The word “selfishness” means to care for only oneself; getting as much as you want, but giving little or nothing in return. Selfish people make poor marriage partners and church members because they believe the world revolves around them, and they must have their way all the time
Selfishness is one silent attitude that had crashed and is crashing marriages every day. Quite often, you see couples who are going for divorce cite the reason for their divorce “as a result of irreconcilable differences”. What else will make couples have irreconcilable differences if not selfishness?
Selfish couples are never committed to their marriage, and it is the level of our commitment to our marriage that proves whether we are selfish in our marriage relationship or not. Selfishness doesn’t allow couples to get committed to each other and their marriages.
Marriages also thrive better when couples learn to acknowledge or accept when they are at fault or wrong, but selfish couples never accept that they are wrong or at fault. Selfish couples, instead of accepting the blame when they are at fault and taking corrections, never accept that they are at fault but are quick to pass the blame on their spouse.

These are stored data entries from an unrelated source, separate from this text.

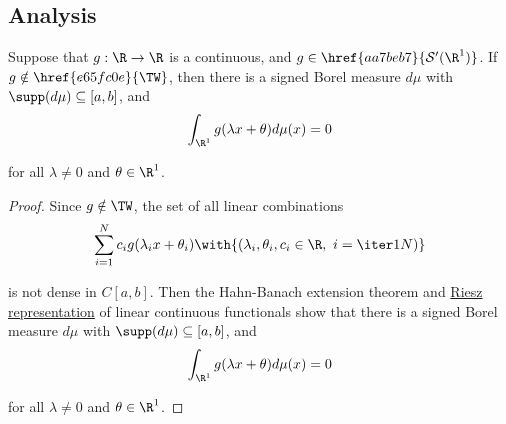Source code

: \subsection{Analysis}\label{bde6bd5}

\Lemma{}

Suppose that $g:\R\to\R$ is a continuous, and $g\in\href{aa7beb7}{\mathcal
S'(\R^1)}$. If $g\notin\href{e65fc0e}{\TW}$, then there is a signed Borel
measure $d\mu$ with $\supp(d\mu)\subseteq[a,b]$, and
$$
  \int_{\R^1}g(\lambda x+\theta)d\mu(x)=0
$$

for all $\lambda\neq0$ and $\theta\in\R^1$.

\begin{proof}
  Since $g\notin\TW$, the set of all linear combinations
  $$
    \sum_{i=1}^Nc_ig(\lambda_ix+\theta_i)\with{(\lambda_i,\theta_i,c_i\in\R,\ i=\iter1N)}
  $$

  is not dense in $C[a,b]$. Then the Hahn-Banach extension theorem and
  \href{d9bde94}{Riesz representation} of linear continuous functionals show
  that there is a signed Borel measure $d\mu$ with $\supp(d\mu)\subseteq[a,b]$,
  and
  $$
    \int_{\R^1}g(\lambda x+\theta)d\mu(x)=0
  $$

  for all $\lambda\neq0$ and $\theta\in\R^1$.
\end{proof}
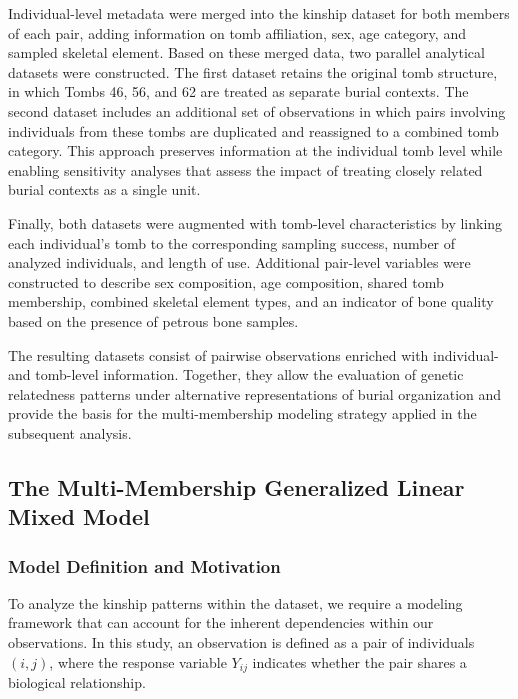 \documentclass[
]{ajs}
\begin{document}
Individual-level metadata were merged into the kinship dataset for both
members of each pair, adding information on tomb affiliation, sex, age
category, and sampled skeletal element. Based on these merged data, two
parallel analytical datasets were constructed. The first dataset retains
the original tomb structure, in which Tombs 46, 56, and 62 are treated
as separate burial contexts. The second dataset includes an additional
set of observations in which pairs involving individuals from these
tombs are duplicated and reassigned to a combined tomb category. This
approach preserves information at the individual tomb level while
enabling sensitivity analyses that assess the impact of treating closely
related burial contexts as a single unit.

Finally, both datasets were augmented with tomb-level characteristics by
linking each individual's tomb to the corresponding sampling success,
number of analyzed individuals, and length of use. Additional pair-level
variables were constructed to describe sex composition, age composition,
shared tomb membership, combined skeletal element types, and an
indicator of bone quality based on the presence of petrous bone samples.

The resulting datasets consist of pairwise observations enriched with
individual- and tomb-level information. Together, they allow the
evaluation of genetic relatedness patterns under alternative
representations of burial organization and provide the basis for the
multi-membership modeling strategy applied in the subsequent analysis.

\subsection{The Multi-Membership Generalized Linear Mixed
Model}\label{the-multi-membership-generalized-linear-mixed-model}

\subsubsection{Model Definition and
Motivation}\label{model-definition-and-motivation}

To analyze the kinship patterns within the dataset, we require a
modeling framework that can account for the inherent dependencies within
our observations. In this study, an observation is defined as a pair of
individuals \((i,j)\), where the response variable \(Y_{ij}\) indicates
whether the pair shares a biological relationship.
\end{document}
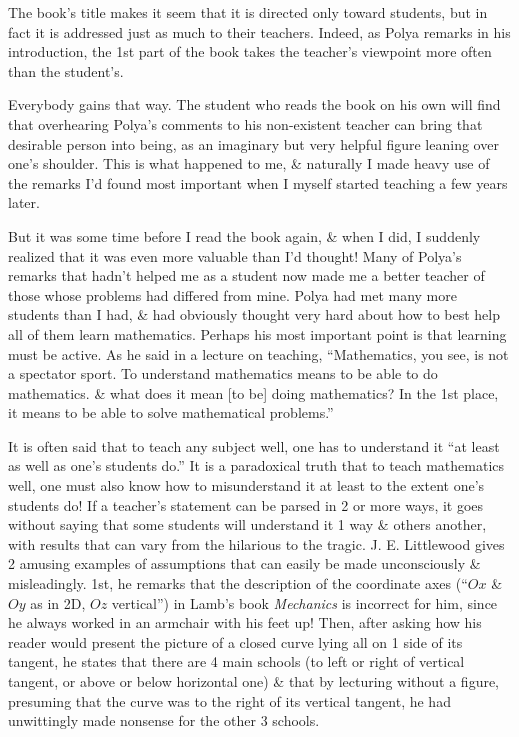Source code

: \documentclass{article}
\begin{document}
\begin{enumerate}
\begin{itemize}
		The book's title makes it seem that it is directed only toward students, but in fact it is addressed just as much to their teachers. Indeed, as {\sc Polya} remarks in his introduction, the 1st part of the book takes the teacher's viewpoint more often than the student's.
		
		Everybody gains that way. The student who reads the book on his own will find that overhearing {\sc Polya}'s comments to his non-existent teacher can bring that desirable person into being, as an imaginary but very helpful figure leaning over one's shoulder. This is what happened to me, \& naturally I made heavy use of the remarks I'd found most important when I myself started teaching a few years later.
		
		But it was some time before I read the book again, \& when I did, I suddenly realized that it was even more valuable than I'd thought! Many of {\sc Polya}'s remarks that hadn't helped me as a student now made me a better teacher of those whose problems had differed from mine. {\sc Polya} had met many more students than I had, \& had obviously thought very hard about how to best help all of them learn mathematics. Perhaps his most important point is that learning must be active. As he said in a lecture on teaching, ``Mathematics, you see, is not a spectator sport. To understand mathematics means to be able to do mathematics. \& what does it mean [to be] doing mathematics? In the 1st place, it means to be able to solve mathematical problems.''
		
		It is often said that to teach any subject well, one has to understand it ``at least as well as one's students do.'' It is a paradoxical truth that to teach mathematics well, one must also know how to misunderstand it at least to the extent one's students do! If a teacher's statement can be parsed in 2 or more ways, it goes without saying that some students will understand it 1 way \& others another, with results that can vary from the hilarious to the tragic. {\sc J. E. Littlewood} gives 2 amusing examples of assumptions that can easily be made unconsciously \& misleadingly. 1st, he remarks that the description of the coordinate axes (``$Ox$ \& $Oy$ as in 2D, $Oz$ vertical'') in {\sc Lamb}'s book {\it Mechanics} is incorrect for him, since he always worked in an armchair with his feet up! Then, after asking how his reader would present the picture of a closed curve lying all on 1 side of its tangent, he states that there are 4 main schools (to left or right of vertical tangent, or above or below horizontal one) \& that by lecturing without a figure, presuming that the curve was to the right of its vertical tangent, he had unwittingly made nonsense for the other 3 schools.
		

\end{itemize}
\end{enumerate}
\end{document}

Selfish couples fail to realize what local slang said that marriage is like two dogs playing, each dog falls for the other and that’s making their play enjoyable. When you see selfish couples, they never accept to fall for each other but insist on having their way all the time.
Moreover, marriage thrives when couples learn to live a life of sacrifice, a life of giving and take, but selfish couples, they are not ready and willing to sacrifice but always seek to receive all the time. They always insist on issues that favor them, not minding how the issue affects their spouse.
Greater numbers of couples are in marriage relationships solely for the reasons of what they are getting or what they hope to get from that relationship. And not what they are ready and willing to give out or what their spouses will receive.
Selfish couples, when they feel that they are not getting enough of what they want or desire for a marriage relationship, they call such marriage relationship a quit by divorce.
So I wish to ask you that had gone for divorce or are contemplating going for a divorce, are you sure that it is not selfishness that is pushing you?. I am sure that if couples could rethink, and deal ruthlessness with and selfishness, their marriages would be salvaged.
As said earlier, it is because couples are not committed to each other and their marriages that they don’t bother with their marriage and the feeling of their spouses. In other words, if couples going to divorce could sit down, and accept that their actions are selfish, their marriages would be salvaged.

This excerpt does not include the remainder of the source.